How Can Patients Cope with Chemotherapy-Induced Peripheral Neuropathy?
Many patients who receive chemotherapy to treat their cancer develop chemotherapy-induced peripheral neuropathy (CIPN), a condition that often presents itself as numbness, tingling or loss of feelings in the hands and feet.
CIPN can affect a patient’s daily activities long after treatment ends, but there are a number of resources — such as seeing a physical or occupational therapist — that can help manage the condition. Oncology Nursing News spoke to Mackenzi Pergolotti, PhD, OTR/L, assistant professor in the Department of Occupational Therapy at Colorado State University. Pergolotti, who focuses much of her research on cancer rehabilitation, answered some popular questions patients with cancers have about CIPN.
What is chemotherapy-induced peripheral neuropathy, and about what percentage of patients are affected by it?
Chemotherapy-induced peripheral neuropathy, or CIPN, can affect up to 90% of survivors who receive neuro-toxic chemotherapy (e.g., cisplatin, carboplatin, oxaliplatin, paclitaxel, docetaxel, vincristine, vinblastine among others). Peripheral neuropathy is a set of different symptoms that occur when the nerves farthest from the brain and spinal cord, such as the nerves in hands and feet, are damaged.
Most often, CIPN occurs in both hands or both feet and moves up the limbs. In cancer survivors who receive neuro-toxic chemotherapies, and nerve damage occurs, symptoms can include:
Survivors who have CIPN may notice difficulty buttoning shirts, zipping up pants, picking up drinks and opening jars, or in some cases, debilitating pain.
Once developed, is the condition permanent?

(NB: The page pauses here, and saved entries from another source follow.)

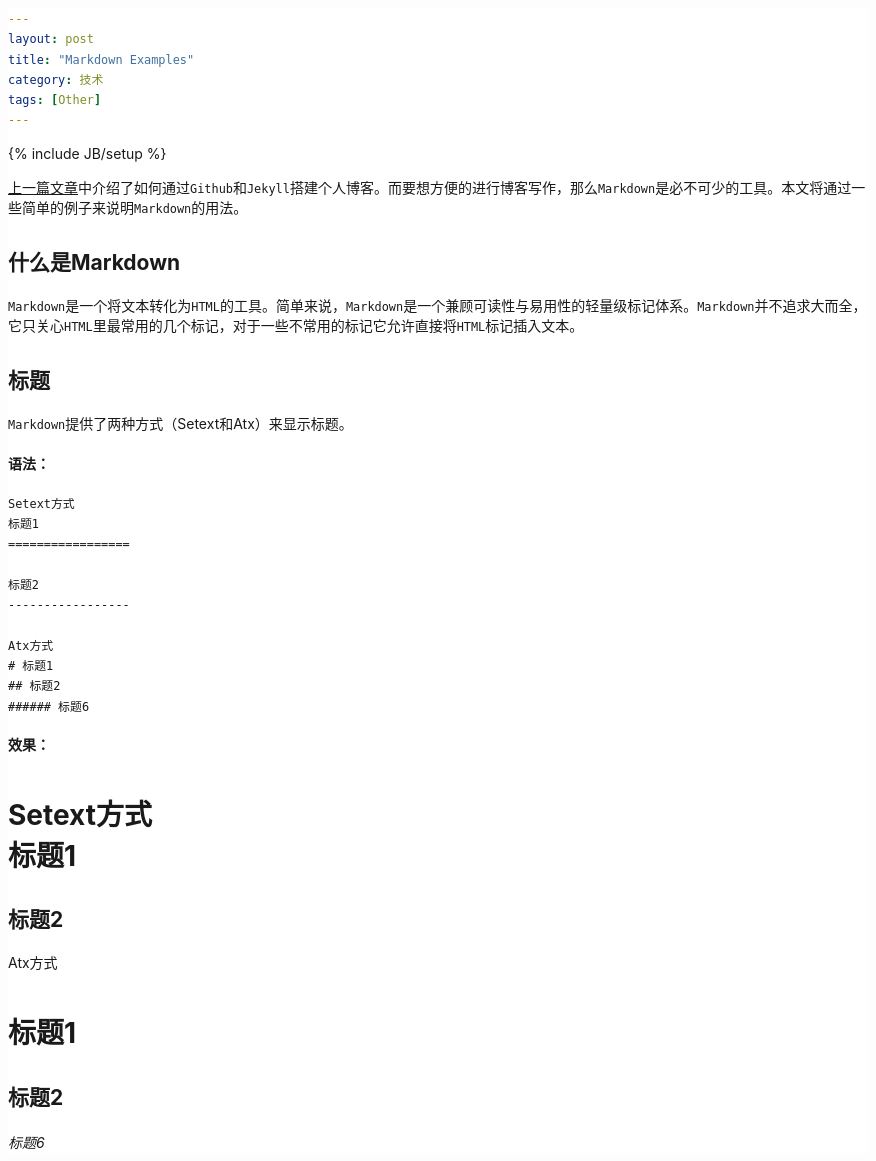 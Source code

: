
 ```yaml
---
layout: post
title: "Markdown Examples"
category: 技术
tags: [Other]
---
```

{% include JB/setup %}

[上一篇文章](http://equation85.github.com/blog/blog-with-github-and-jekyll)中介绍了如何通过`Github`和`Jekyll`搭建个人博客。而要想方便的进行博客写作，那么`Markdown`是必不可少的工具。本文将通过一些简单的例子来说明`Markdown`的用法。

## 什么是Markdown
`Markdown`是一个将文本转化为`HTML`的工具。简单来说，`Markdown`是一个兼顾可读性与易用性的轻量级标记体系。`Markdown`并不追求大而全，它只关心`HTML`里最常用的几个标记，对于一些不常用的标记它允许直接将`HTML`标记插入文本。

## 标题
`Markdown`提供了两种方式（Setext和Atx）来显示标题。
#### 语法：

	Setext方式
	标题1
	=================

	标题2
	-----------------

	Atx方式
	# 标题1
	## 标题2
	###### 标题6

#### 效果：   
Setext方式   
标题1
=================

标题2
-----------------

Atx方式   
# 标题1
## 标题2
###### 标题6


[ref]: http://equation85.github.com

It depends. Some survivors are able to recover from CIPN, but for others, the damage can be permanent. It can depend on age and other conditions survivors may have, like diabetes, or how often and how long the chemotherapy was given.
Are there any other conditions related to neuropathy that may emerge later on down the road?
If CIPN remains an issue, related conditions could be balance issues, trouble breathing, constipation, difficulty urinating, and even a decrease in blood pressure. However, once the toxic chemotherapy is stopped, the body may heal and prevent serious or long-term issues.
Is there anything that can be done during treatment to prevent CIPN, or make it less severe?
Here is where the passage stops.